__WHAT YOU ARE ASKED TO DO__
Search the records for lines with the word "регістр" and copy each match.
↓↓↓
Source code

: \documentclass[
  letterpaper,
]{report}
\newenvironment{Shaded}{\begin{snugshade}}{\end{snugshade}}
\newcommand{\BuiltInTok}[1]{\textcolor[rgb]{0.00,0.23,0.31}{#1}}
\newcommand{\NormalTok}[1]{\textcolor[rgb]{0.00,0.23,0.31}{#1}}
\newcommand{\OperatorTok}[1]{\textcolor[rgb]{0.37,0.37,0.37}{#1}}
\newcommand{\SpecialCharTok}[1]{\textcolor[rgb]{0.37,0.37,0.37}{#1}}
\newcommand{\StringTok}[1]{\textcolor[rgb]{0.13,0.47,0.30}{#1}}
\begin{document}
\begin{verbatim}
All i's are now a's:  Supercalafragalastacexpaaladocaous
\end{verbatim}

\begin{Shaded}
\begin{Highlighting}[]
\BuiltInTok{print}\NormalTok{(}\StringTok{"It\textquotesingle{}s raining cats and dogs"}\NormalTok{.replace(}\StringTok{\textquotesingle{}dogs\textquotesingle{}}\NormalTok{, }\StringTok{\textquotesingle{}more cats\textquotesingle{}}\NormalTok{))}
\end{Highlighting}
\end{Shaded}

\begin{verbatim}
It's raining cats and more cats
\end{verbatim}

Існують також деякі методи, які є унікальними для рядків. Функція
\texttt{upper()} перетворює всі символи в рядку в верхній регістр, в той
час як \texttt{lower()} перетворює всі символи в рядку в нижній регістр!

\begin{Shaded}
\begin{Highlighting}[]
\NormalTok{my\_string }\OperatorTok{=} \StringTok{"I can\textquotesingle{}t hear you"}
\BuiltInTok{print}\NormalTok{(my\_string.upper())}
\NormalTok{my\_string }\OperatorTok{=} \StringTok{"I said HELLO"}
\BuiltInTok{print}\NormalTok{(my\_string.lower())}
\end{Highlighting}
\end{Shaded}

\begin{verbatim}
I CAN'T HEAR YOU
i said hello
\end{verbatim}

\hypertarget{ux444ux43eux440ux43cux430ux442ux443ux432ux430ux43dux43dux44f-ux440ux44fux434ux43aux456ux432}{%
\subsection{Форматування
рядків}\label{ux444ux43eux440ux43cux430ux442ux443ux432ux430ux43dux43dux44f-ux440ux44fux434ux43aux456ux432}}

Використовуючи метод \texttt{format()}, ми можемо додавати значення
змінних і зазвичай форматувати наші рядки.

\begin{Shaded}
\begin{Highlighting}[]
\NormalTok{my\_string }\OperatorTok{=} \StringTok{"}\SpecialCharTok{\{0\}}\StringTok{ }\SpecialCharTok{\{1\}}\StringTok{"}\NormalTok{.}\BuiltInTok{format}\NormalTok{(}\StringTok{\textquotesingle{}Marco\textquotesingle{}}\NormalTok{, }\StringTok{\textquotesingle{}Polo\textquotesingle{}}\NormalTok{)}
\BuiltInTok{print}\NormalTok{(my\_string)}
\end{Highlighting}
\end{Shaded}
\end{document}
↑↑↑
__WRITTEN ANSWER__
\texttt{upper()} перетворює всі символи в рядку в верхній регістр, в той
час як \texttt{lower()} перетворює всі символи в рядку в нижній регістр!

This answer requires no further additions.